Sponsored by the Jay Phillips Center for Interfaith Learning in collaboration with the Niagara Foundation of Minnesota and the Turkish American Foundation of Minnesota, this program is free and open to the public.
“Fethullah Gülen was one of Time Magazine’s Top 100 People in the World in 2013, mostly for inspiring the global Hizmet (service) movement, through which Turks built schools (especially science academies) in 130 different countries, organized interreligious events and sponsored a wide range of social enterprises such as newspapers, relief agencies and think tanks,” Pahl said.
“By 2016, however, Gülen was labeled a ‘terrorist’ by the Turkish government. People close to him have since lost their jobs and assets, been imprisoned and/or had to flee the country in a purge that continues,” he added.
In contrast to what Pahl has called the Turkish government’s “big lie” about Gülen, who now lives in exile in Pennsylvania, Pahl’s lecture will focus on “how Gülen ‘s interreligious initiatives foster ‘deep peace,’ in a trajectory that links Gülen back to Gandhi, and down to the Liberian Nobel laureate Leymah Gbowee, and beyond.”
“No other Christian whom I’m aware of has studied the life and work of Fethullah Gülen to extent that Jon Pahl has,” said John Merkle, director of the Jay Phillips Center. “In his masterful biography, Dr. Pahl beautifully and convincingly explains why Gülen and the movement he has inspired are so important to all of us.”
Pahl holds the Peter Paul and Elizabeth Hagan Chair and is professor of the history of Christianity at United Lutheran Seminary in Pennsylvania. He is the author of seven books, including Empire of Sacrifice: The Religious Origins of American Violence and, most recently, Fethullah Gülen: A life of Hizmet — Why a Muslim Scholar in Pennsylvania Matters to the World.
His current research continues to focus on religions, violence, and peace-growing.
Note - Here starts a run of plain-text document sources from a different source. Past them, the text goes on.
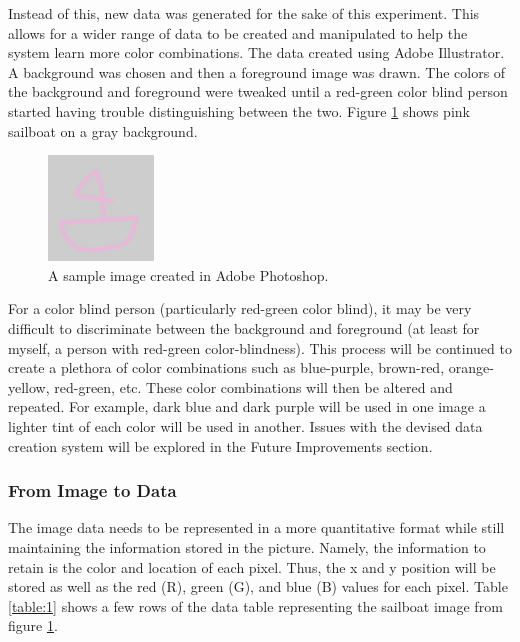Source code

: \documentclass[12pt]{article}
\begin{document}
\begin{multicols}{2}
Instead of this, new data was generated for the sake of this experiment. This allows for a wider range of data to be created and manipulated to help the system learn more color combinations. The data created using Adobe Illustrator. A background was chosen and then a foreground image was drawn. The colors of the background and foreground were tweaked until a red-green color blind person started having trouble distinguishing between the two. Figure \ref{fig:data1} shows pink sailboat on a gray background.

\begin{figure}[H]
	\centering
	\includegraphics[width=0.25\textwidth]{img/data2.png}
	\caption{A sample image created in Adobe Photoshop.}
	\label{fig:data1}
\end{figure}

For a color blind person (particularly red-green color blind), it may be very difficult to discriminate between the background and foreground (at least for myself, a person with red-green color-blindness). This process will be continued to create a plethora of color combinations such as blue-purple, brown-red, orange-yellow, red-green, etc. These color combinations will then be altered and repeated. For example, dark blue and dark purple will be used in one image a lighter tint of each color will be used in another. Issues with the devised data creation system will be explored in the Future Improvements section.

\subsubsection{From Image to Data}
The image data needs to be represented in a more quantitative format while still maintaining the information stored in the picture. Namely, the information to retain is the color and location of each pixel. Thus, the x and y position will be stored as well as the red (R), green (G), and blue (B) values for each pixel. Table \ref{table:1} shows a few rows of the data table representing the sailboat image from figure \ref{fig:data1}. 


\end{multicols}
\end{document}
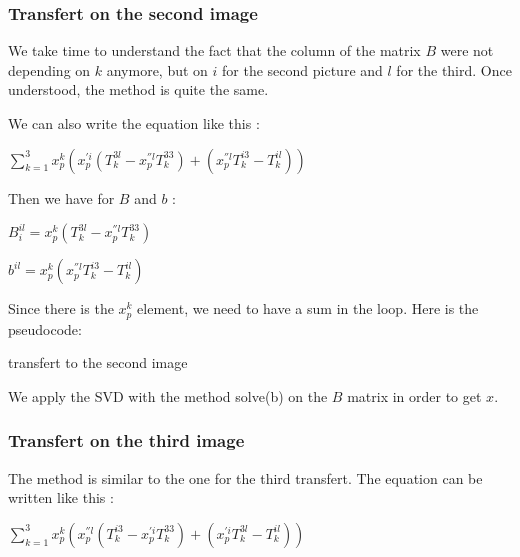 \documentclass{report}
\begin{document}
\subsubsection{Transfert on the second image}
We take time to understand the fact that the column of the matrix $B$ were not depending on $k$ anymore, but on $i$ for the second picture and $l$ for the third. Once understood, the method is quite the same. 

We can also write the equation like this : 

\begin{center}
 $ \displaystyle { \sum_{k = 1}^{3}} x_{p}^{k}(x_{p}^{'i} (T_{k}^{3l} - x_{p}^{''l}T_{k}^{33}) + ( x_{p}^{''l}T_{k}^{i3} - T_{k}^{il} ))$
\end{center}

Then we have for $B$ and $b$ :  
\begin{center}
$B_{i}^{il} = x_{p}^{k}(T_{k}^{3l} - x_{p}^{''l}T_{k}^{33})$
\end{center}
\begin{center}
$b^{il} = x_{p}^{k}(x_{p}^{''l}T_{k}^{i3} - T_{k}^{il})$
\end{center}

Since there is the $x_{p}^{k}$ element, we need to have a sum in the loop. Here is the pseudocode:

\begin{algorithm}
\SetLine
\caption{transfert to the second image}
\SetLine
{}
\end{algorithm}
We apply the SVD with the method solve(b) on the $B$ matrix in order to get $x$. 

\subsubsection{Transfert on the third image}
The method is similar to the one for the third transfert.
The equation can be written like this : 

\begin{center}
 $ \displaystyle { \sum_{k = 1}^{3}} x_{p}^{k}(x_{p}^{''l}(T_{k}^{i3} - x_{p}^{'i}T_{k}^{33}) + ( x_{p}^{'i}T_{k}^{3l} - T_{k}^{il}))$ 
\end{center}
\end{document}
He has a project underway titled A Coming Religious Peace, telling the largely untold story of the dramatic emergence of religious peace work around the globe, including in the United States.
Widely known as an engaging speaker, Pahl has addressed audiences all over the world, including at major universities such as Cambridge, Oxford, Princeton, Stanford, and Yale. In recent years, he has been particularly active in anti-racist initiatives, leading congregations and communities in repentance, reckoning and reconciliation.